Leadership commitment: met. Senior leaders continue to demonstrate commitment through their involvement in groups such as the Supply Chain Executive Steering Committee—senior-level officials responsible for overseeing materiel distribution corrective actions—and through the Distribution Working Group, which helped develop the Materiel Distribution Improvement Plan (Improvement Plan) in 2016.
Capacity: met. DOD has continued to demonstrate that it has the personnel and resources, such as key organizations and the associated governance structure, to improve materiel distribution. The Improvement Plan recognizes that additional resources will be required to accomplish its corrective actions and close any identified performance gaps within the time frame specified.
Action plan: met. In 2016, DOD developed its corrective action plan to address the department’s materiel distribution challenges. The Improvement Plan details specific goals and actions to better measure the end-to-end distribution process, ensure the accuracy of underlying data, and strengthen and integrate distribution policies and the governance structure.
Importantly, since 2017, DOD has fully addressed the four remaining actions and outcomes related to monitoring and demonstrated progress to mitigate or resolve long-standing weaknesses in materiel distribution (see table 2).

Table 2: Status of Materiel Distribution Remaining Action Items Required to Remove Supply Chain Management from GAO’s High-Risk List

Action items

Action item status

High-risk category

1. Make progress in developing Department of Defense’s (DOD’s) suite of distribution performance metrics, improving the quality of data underlying those metrics, and sharing metrics information among stakeholders.

Met

Monitoring

2. Integrate distribution metrics data, including cost data, from the combatant commands and other DOD components, as appropriate, on the performance of all legs of the distribution system, including the tactical leg.a

Met

Monitoring

3. Refine existing actions in the Materiel Distribution Improvement Plan or incorporate additional actions based on interim progress and results, and update the Materiel Distribution Improvement Plan accordingly.

Met

Monitoring

4. Demonstrate that the actions implemented under its Materiel Distribution Improvement Plan improve its capability to comprehensively measure distribution performance, identify distribution problems and root causes, and identify and implement solutions.

Met

Demonstrated progress

Source: GAO analysis and prior GAO report. | GAO-19-157SP

a The tactical leg is the last segment of the distribution system between the supply points in a military theater of operations and the forward operating bases and units.

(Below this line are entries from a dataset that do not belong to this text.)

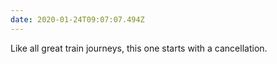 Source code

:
 ```yaml
---
date: 2020-01-24T09:07:07.494Z
---
```


Like all great train journeys, this one starts with a cancellation.
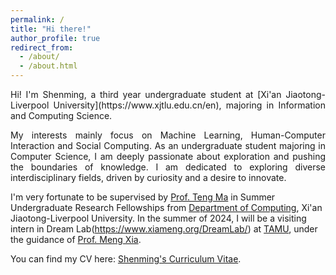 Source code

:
 ```yaml
---
permalink: /
title: "Hi there!"
author_profile: true
redirect_from: 
  - /about/
  - /about.html
---
```


<div style="text-align: justify;">
Hi! I'm Shenming, a third year undergraduate student at [Xi'an Jiaotong-Liverpool University](https://www.xjtlu.edu.cn/en), majoring in Information and Computing Science. 
  
My interests mainly focus on Machine Learning, Human-Computer Interaction and Social Computing. As an undergraduate student majoring in Computer Science, I am deeply passionate about exploration and pushing the boundaries of knowledge. I am dedicated to exploring diverse interdisciplinary fields, driven by curiosity and a desire to innovate.
</div>

I'm very fortunate to be supervised by [Prof. Teng Ma](https://scholar.xjtlu.edu.cn/en/persons/TengMa) in Summer Undergraduate Research Fellowships from [Department of Computing](https://scholar.xjtlu.edu.cn/en/organisations/department-of-computing), Xi'an Jiaotong-Liverpool University. In the summer of 2024, I will be a visiting intern in Dream Lab(https://www.xiameng.org/DreamLab/) at [TAMU](https://www.tamu.edu/index.html), under the guidance of [Prof. Meng Xia](https://www.xiameng.org/).

You can find my CV here: [Shenming's Curriculum Vitae](../assets/Curriculum_Vitae.pdf).
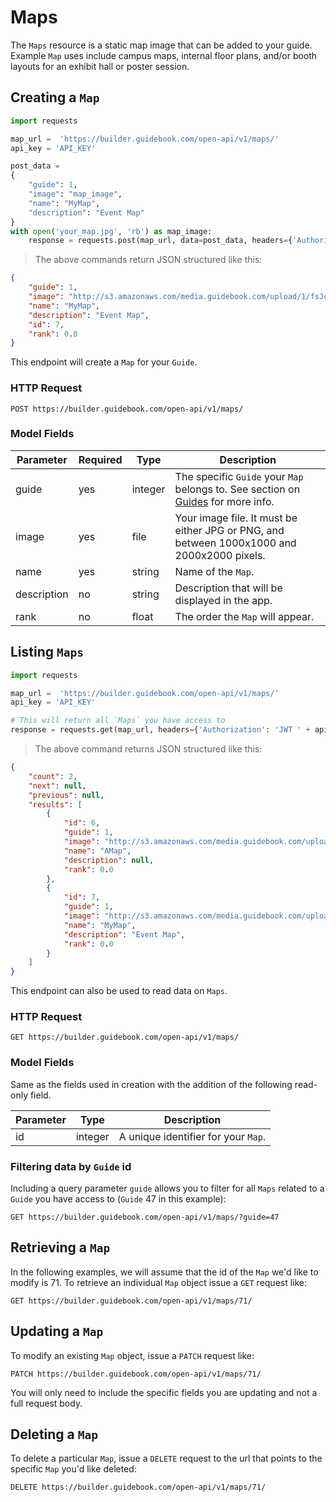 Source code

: # Maps

The `Maps` resource is a static map image that can be added to your guide. Example `Map` uses include campus maps, internal floor plans, and/or booth layouts for an exhibit hall or poster session. 

## Creating a `Map`


```python
import requests

map_url =  'https://builder.guidebook.com/open-api/v1/maps/'
api_key = 'API_KEY'

post_data =
{
    "guide": 1,
    "image": "map_image",
    "name": "MyMap",
    "description": "Event Map"
}
with open('your_map.jpg', 'rb') as map_image:
	response = requests.post(map_url, data=post_data, headers={'Authorization': 'JWT ' + api_key}).json()

```

> The above commands return JSON structured like this:

```json
{
    "guide": 1,
    "image": "http://s3.amazonaws.com/media.guidebook.com/upload/1/fsJcNBuRlw0MtNcIoC6MFBLicp43bp1q3L1y.jpg",
    "name": "MyMap",
    "description": "Event Map",
    "id": 7,
    "rank": 0.0
}
```


This endpoint will create a `Map` for your `Guide`.

### HTTP Request

`POST https://builder.guidebook.com/open-api/v1/maps/`

### Model Fields

Parameter            | Required  | Type    | Description
---------            | --------  | ------- | -----------
guide                | yes | integer  | The specific `Guide` your `Map` belongs to.  See section on [Guides](#guides) for more info.
image		 		 | yes | file  | Your image file. It must be either JPG or PNG, and between 1000x1000 and 2000x2000 pixels.
name 				 | yes | string  | Name of the `Map`.
description 		 | no | string  | Description that will be displayed in the app.
rank 			 	 | no | float  | The order the `Map` will appear.


## Listing `Maps`


```python
import requests

map_url =  'https://builder.guidebook.com/open-api/v1/maps/'
api_key = 'API_KEY'

# This will return all `Maps` you have access to
response = requests.get(map_url, headers={'Authorization': 'JWT ' + api_key})
```

> The above command returns JSON structured like this:

```json
{
    "count": 2,
    "next": null,
    "previous": null,
    "results": [
        {
            "id": 6,
            "guide": 1,
            "image": "http://s3.amazonaws.com/media.guidebook.com/upload/1/WH2CMLWJhbizmXD83qEm0GsiclZejP3QqNlf.png",
            "name": "AMap",
            "description": null,
            "rank": 0.0
        },
        {
            "id": 7,
            "guide": 1,
            "image": "http://s3.amazonaws.com/media.guidebook.com/upload/1/fsJcNBuRlw0MtNcIoC6MFBLicp43bp1q3L1y.jpg",
            "name": "MyMap",
            "description": "Event Map",
            "rank": 0.0
        }
    ]
}
```


This endpoint can also be used to read data on `Maps`.

### HTTP Request

`GET https://builder.guidebook.com/open-api/v1/maps/`

### Model Fields

Same as the fields used in creation with the addition of the following read-only field.

Parameter       | Type    | Description
---------       | ------- | -----------
id              | integer  | A unique identifier for your `Map`.

### Filtering data by `Guide` id

Including a query parameter `guide` allows you to filter for all `Maps` related to a `Guide` you have access to (`Guide` 47 in this example):

`GET https://builder.guidebook.com/open-api/v1/maps/?guide=47`


## Retrieving a `Map`
In the following examples, we will assume that the id of the `Map` we'd like to modify is 71.
To retrieve an individual `Map` object issue a `GET` request like:

`GET https://builder.guidebook.com/open-api/v1/maps/71/`

## Updating a `Map`

To modify an existing `Map` object, issue a `PATCH` request like:

`PATCH https://builder.guidebook.com/open-api/v1/maps/71/`

You will only need to include the specific fields you are updating and not a full request body.

## Deleting a `Map`

To delete a particular `Map`, issue a `DELETE` request to the url that points to the specific `Map` you'd like deleted:

`DELETE https://builder.guidebook.com/open-api/v1/maps/71/`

Monitoring: met. DOD has monitored materiel distribution by making progress in developing its suite of distribution performance metrics, improving the quality of their underlying data, and sharing metrics information with stakeholders. For example, in January 2017, DOD developed a suite of performance metrics that provides a comprehensive picture of the distribution process, including whether supplies are delivered on time and at sufficient quantity and quality. Also, DOD implemented checklists to assess the quality of data underlying each performance metric based on relevance, accuracy, comparability, and interpretability.

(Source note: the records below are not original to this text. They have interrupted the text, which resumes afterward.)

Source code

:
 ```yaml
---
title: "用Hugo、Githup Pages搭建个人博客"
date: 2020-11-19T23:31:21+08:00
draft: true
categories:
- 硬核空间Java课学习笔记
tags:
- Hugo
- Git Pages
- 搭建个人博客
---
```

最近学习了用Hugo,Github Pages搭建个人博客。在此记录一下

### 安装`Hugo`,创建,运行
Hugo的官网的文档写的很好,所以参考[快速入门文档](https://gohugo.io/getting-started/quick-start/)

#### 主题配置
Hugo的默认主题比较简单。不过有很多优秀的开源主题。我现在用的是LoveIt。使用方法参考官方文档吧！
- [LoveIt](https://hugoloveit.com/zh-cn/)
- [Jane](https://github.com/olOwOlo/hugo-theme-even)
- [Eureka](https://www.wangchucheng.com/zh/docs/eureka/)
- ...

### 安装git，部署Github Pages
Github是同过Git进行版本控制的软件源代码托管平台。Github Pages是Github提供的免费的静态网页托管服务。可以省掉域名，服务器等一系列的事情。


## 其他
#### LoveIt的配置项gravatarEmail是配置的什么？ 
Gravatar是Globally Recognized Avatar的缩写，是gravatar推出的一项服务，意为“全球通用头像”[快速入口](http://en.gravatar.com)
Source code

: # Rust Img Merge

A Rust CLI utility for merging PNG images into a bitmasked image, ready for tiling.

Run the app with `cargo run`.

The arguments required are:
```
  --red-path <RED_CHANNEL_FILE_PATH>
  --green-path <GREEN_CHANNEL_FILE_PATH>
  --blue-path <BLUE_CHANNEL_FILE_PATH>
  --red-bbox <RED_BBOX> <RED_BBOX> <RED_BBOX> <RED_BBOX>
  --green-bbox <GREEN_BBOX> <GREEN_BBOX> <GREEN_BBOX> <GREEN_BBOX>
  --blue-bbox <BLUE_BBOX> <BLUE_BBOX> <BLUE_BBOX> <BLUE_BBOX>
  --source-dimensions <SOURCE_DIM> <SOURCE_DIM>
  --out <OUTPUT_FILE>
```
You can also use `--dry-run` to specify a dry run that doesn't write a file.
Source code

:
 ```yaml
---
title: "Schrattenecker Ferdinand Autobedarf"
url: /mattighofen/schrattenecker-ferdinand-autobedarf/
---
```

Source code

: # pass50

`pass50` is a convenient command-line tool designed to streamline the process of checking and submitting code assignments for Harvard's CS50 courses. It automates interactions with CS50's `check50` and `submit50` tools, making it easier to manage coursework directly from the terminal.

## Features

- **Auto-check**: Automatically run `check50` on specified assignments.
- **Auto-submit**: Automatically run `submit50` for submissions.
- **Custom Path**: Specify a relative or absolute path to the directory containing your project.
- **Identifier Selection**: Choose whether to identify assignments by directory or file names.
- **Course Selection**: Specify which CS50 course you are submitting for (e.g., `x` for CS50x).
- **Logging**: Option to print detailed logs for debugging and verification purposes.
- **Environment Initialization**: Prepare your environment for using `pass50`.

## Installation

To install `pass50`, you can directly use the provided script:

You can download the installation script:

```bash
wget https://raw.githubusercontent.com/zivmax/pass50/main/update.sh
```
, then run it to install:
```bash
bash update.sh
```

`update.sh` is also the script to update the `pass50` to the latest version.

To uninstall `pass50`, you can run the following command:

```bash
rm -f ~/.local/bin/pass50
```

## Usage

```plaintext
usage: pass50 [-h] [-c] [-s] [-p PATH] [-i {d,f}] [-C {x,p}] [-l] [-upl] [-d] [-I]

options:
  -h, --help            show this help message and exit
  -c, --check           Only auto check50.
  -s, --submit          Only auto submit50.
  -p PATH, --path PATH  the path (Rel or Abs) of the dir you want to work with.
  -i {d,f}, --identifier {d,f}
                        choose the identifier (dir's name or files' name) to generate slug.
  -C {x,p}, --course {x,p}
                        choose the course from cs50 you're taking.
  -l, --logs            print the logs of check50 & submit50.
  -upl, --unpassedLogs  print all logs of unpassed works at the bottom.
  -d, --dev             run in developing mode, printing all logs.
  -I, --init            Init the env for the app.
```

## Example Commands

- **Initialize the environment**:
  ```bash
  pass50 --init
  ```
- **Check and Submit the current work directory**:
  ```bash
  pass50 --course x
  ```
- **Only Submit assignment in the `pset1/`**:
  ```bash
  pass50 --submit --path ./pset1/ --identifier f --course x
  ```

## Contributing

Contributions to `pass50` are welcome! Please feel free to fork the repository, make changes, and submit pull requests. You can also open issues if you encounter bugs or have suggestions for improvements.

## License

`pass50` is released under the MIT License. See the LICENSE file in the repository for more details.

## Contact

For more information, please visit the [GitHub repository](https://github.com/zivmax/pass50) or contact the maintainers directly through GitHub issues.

The checklists and their standards assist in identifying root causes and addressing areas where performance data quality may be lacking. DOD has also incorporated internal control requirements in its supply chain management guidance to increase confidence in the performance data. Additionally, DOD has revised its policy documents to require stakeholders to routinely capture and share distribution performance metrics, including cost data, and the department maintains websites to provide current performance information to distribution stakeholders.

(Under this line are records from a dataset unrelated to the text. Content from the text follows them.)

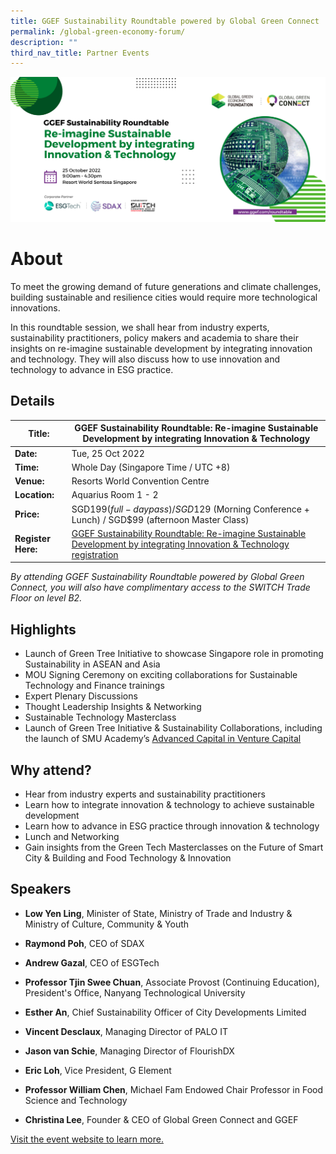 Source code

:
 ```yaml
---
title: GGEF Sustainability Roundtable powered by Global Green Connect
permalink: /global-green-economy-forum/
description: ""
third_nav_title: Partner Events
---
```

![Partner Event SWITCH 2022](/images/Sustainability%20Roundtable.png)
# **About**
To meet the growing demand of future generations and climate challenges, building sustainable and resilience cities would require more technological innovations. 

In this roundtable session, we shall hear from industry experts, sustainability practitioners, policy makers and academia to share their insights on re-imagine sustainable development by integrating innovation and technology. They will also discuss how to use innovation and technology to advance in ESG practice.

## **Details**

| **Title:** | **GGEF Sustainability Roundtable: Re-imagine Sustainable Development by integrating Innovation & Technology** |
| -------- | -------- |
|**Date:** | Tue, 25 Oct 2022 |
| **Time:** | Whole Day (Singapore Time / UTC +8) |
|**Venue:** | Resorts World Convention Centre |
|**Location:** | Aquarius Room 1 - 2 |
|**Price:** | SGD$199 (full-day pass) / SGD$129 (Morning Conference + Lunch) / SGD$99 (afternoon Master Class) |
|**Register Here:** | [GGEF Sustainability Roundtable: Re-imagine Sustainable Development by integrating Innovation & Technology registration](https://ggefsustainabilityroundtable.eventbrite.sg )

*By attending GGEF Sustainability Roundtable powered by Global Green Connect, you will also have complimentary access to the SWITCH Trade Floor on level B2.*

## **Highlights**
*   Launch of Green Tree Initiative to showcase Singapore role in promoting Sustainability in ASEAN and Asia  
*   MOU Signing Ceremony on exciting collaborations for Sustainable Technology and Finance trainings  
*   Expert Plenary Discussions  
*   Thought Leadership Insights & Networking     
*   Sustainable Technology Masterclass
*   Launch of Green Tree Initiative & Sustainability Collaborations, including the launch of SMU Academy’s [Advanced Capital in Venture Capital](https://academy.smu.edu.sg/advanced-certificate-venture-capital-7921)

## **Why attend?**
*   Hear from industry experts and sustainability practitioners  
*   Learn how to integrate innovation & technology to achieve sustainable development    
*   Learn how to advance in ESG practice through innovation & technology    
*   Lunch and Networking    
*   Gain insights from the Green Tech Masterclasses on the Future of Smart City & Building and Food Technology & Innovation

## **Speakers**
*  **Low Yen Ling**, Minister of State, Ministry of Trade and Industry & Ministry of Culture, Community & Youth
    
*   **Raymond Poh**, CEO of SDAX
    
*   **Andrew Gazal**, CEO of ESGTech
    
*   **Professor Tjin Swee Chuan**, Associate Provost (Continuing Education), President's Office, Nanyang Technological University
    
*   **Esther An**, Chief Sustainability Officer of City Developments Limited
    
*   **Vincent Desclaux**, Managing Director of PALO IT
    
*   **Jason van Schie**, Managing Director of FlourishDX
    
*   **Eric Loh**, Vice President, G Element
    
*   **Professor William Chen**, Michael Fam Endowed Chair Professor in Food Science and Technology
    
*   **Christina Lee**, Founder & CEO of Global Green Connect and GGEF

[Visit the event website to learn more.](https://www.ggef.com/roundtable)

DOD has also incorporated distribution metrics, as appropriate, on the performance of all legs of the distribution system, including the tactical leg (i.e., the last segment of the distribution system). We previously reported on DOD’s deficiencies to accurately assess its distribution performance at the tactical leg, such as missing delivery dates for shipments in Afghanistan. Since that time, the geographic combatant commands have been tracking metrics at the tactical leg, including required delivery dates, to determine the movement and causes of delays for shipments, and have been sharing distribution performance information with the U.S. Transportation Command (TRANSCOM) through their deployment and distribution operations centers. DOD is implementing a cost framework to incorporate transportation costs for all legs of the distribution system, which will provide an additional metric for distribution stakeholders to assess the efficiency of the system. The first phase of the cost framework began operating in August 2018 and is expected to be fully implemented in 2019.

DOD is making progress in refining its Improvement Plan and is incorporating additional actions based on interim progress and results. Since DOD issued the Improvement Plan in September 2016, the agency has (1) documented the results and monitored the status of each corrective action, (2) revised completion dates as needed, and (3) periodically provided decision makers with summary action charts, plans, and milestones. DOD is also updating its instruction on management and oversight of the distribution enterprise to clarify the roles and responsibilities of all distribution stakeholders. DOD officials have not determined a date for when this instruction will be issued.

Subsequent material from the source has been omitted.